▸ **TASK GOAL**:
Copy the lines below as they are; omit the images they contain.

(Stored data entries)
----------
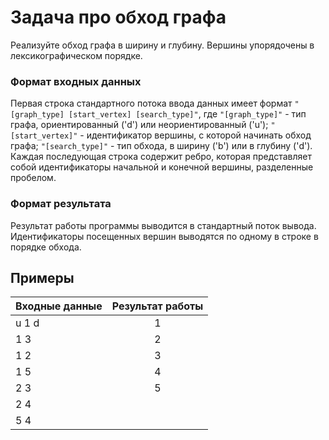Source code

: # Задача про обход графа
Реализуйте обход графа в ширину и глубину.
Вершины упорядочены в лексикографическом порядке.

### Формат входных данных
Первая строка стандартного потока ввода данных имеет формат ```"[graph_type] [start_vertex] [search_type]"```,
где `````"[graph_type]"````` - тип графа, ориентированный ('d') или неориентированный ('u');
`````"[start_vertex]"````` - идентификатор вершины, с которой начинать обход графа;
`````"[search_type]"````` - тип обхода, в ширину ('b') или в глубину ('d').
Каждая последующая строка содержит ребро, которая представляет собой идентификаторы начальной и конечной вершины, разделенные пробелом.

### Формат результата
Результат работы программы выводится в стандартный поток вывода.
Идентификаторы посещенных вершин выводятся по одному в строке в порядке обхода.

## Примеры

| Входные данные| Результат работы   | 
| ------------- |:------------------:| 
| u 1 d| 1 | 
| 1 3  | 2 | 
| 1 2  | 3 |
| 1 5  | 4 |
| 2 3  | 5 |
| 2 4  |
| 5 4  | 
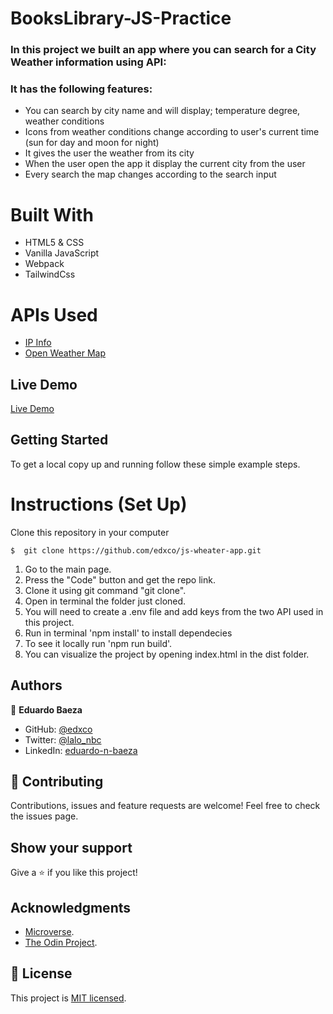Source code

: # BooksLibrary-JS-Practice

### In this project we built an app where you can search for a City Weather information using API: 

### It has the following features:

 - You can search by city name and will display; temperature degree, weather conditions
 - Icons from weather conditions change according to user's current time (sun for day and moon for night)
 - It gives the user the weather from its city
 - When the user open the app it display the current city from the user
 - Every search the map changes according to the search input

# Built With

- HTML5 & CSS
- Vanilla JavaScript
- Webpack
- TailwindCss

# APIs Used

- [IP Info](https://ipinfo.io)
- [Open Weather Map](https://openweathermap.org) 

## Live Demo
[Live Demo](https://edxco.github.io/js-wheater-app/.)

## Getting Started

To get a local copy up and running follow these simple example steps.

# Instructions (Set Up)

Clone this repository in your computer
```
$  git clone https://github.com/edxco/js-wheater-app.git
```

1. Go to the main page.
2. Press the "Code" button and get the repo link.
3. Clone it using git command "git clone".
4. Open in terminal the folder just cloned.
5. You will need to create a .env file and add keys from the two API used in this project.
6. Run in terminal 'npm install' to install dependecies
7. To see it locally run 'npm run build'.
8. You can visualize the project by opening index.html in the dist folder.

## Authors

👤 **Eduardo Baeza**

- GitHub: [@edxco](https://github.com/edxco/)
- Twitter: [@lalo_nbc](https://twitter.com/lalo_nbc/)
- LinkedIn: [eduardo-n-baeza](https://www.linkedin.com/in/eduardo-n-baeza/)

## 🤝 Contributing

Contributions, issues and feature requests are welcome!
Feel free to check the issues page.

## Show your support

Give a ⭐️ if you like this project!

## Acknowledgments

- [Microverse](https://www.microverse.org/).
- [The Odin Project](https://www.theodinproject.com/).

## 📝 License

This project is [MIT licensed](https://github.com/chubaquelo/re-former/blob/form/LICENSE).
----------
▸ **SOLUTION BELOW**:
Source code

: # Задача про обход графа
Реализуйте обход графа в ширину и глубину.
Вершины упорядочены в лексикографическом порядке.

### Формат входных данных
Первая строка стандартного потока ввода данных имеет формат ```"[graph_type] [start_vertex] [search_type]"```,
где `````"[graph_type]"````` - тип графа, ориентированный ('d') или неориентированный ('u');
`````"[start_vertex]"````` - идентификатор вершины, с которой начинать обход графа;
`````"[search_type]"````` - тип обхода, в ширину ('b') или в глубину ('d').
Каждая последующая строка содержит ребро, которая представляет собой идентификаторы начальной и конечной вершины, разделенные пробелом.

### Формат результата
Результат работы программы выводится в стандартный поток вывода.
Идентификаторы посещенных вершин выводятся по одному в строке в порядке обхода.

## Примеры

| Входные данные| Результат работы   | 
| ------------- |:------------------:| 
| u 1 d| 1 | 
| 1 3  | 2 | 
| 1 2  | 3 |
| 1 5  | 4 |
| 2 3  | 5 |
| 2 4  |
| 5 4  | 
Source code

: # BooksLibrary-JS-Practice

### In this project we built an app where you can search for a City Weather information using API: 

### It has the following features:

 - You can search by city name and will display; temperature degree, weather conditions
 - Icons from weather conditions change according to user's current time (sun for day and moon for night)
 - It gives the user the weather from its city
 - When the user open the app it display the current city from the user
 - Every search the map changes according to the search input

# Built With

- HTML5 & CSS
- Vanilla JavaScript
- Webpack
- TailwindCss

# APIs Used

- [IP Info](https://ipinfo.io)
- [Open Weather Map](https://openweathermap.org) 

## Live Demo
[Live Demo](https://edxco.github.io/js-wheater-app/.)

## Getting Started

To get a local copy up and running follow these simple example steps.

# Instructions (Set Up)

Clone this repository in your computer
```
$  git clone https://github.com/edxco/js-wheater-app.git
```

1. Go to the main page.
2. Press the "Code" button and get the repo link.
3. Clone it using git command "git clone".
4. Open in terminal the folder just cloned.
5. You will need to create a .env file and add keys from the two API used in this project.
6. Run in terminal 'npm install' to install dependecies
7. To see it locally run 'npm run build'.
8. You can visualize the project by opening index.html in the dist folder.

## Authors

👤 **Eduardo Baeza**

- GitHub: [@edxco](https://github.com/edxco/)
- Twitter: [@lalo_nbc](https://twitter.com/lalo_nbc/)
- LinkedIn: [eduardo-n-baeza](https://www.linkedin.com/in/eduardo-n-baeza/)

## 🤝 Contributing

Contributions, issues and feature requests are welcome!
Feel free to check the issues page.

## Show your support

Give a ⭐️ if you like this project!

## Acknowledgments

- [Microverse](https://www.microverse.org/).
- [The Odin Project](https://www.theodinproject.com/).

## 📝 License

This project is [MIT licensed](https://github.com/chubaquelo/re-former/blob/form/LICENSE).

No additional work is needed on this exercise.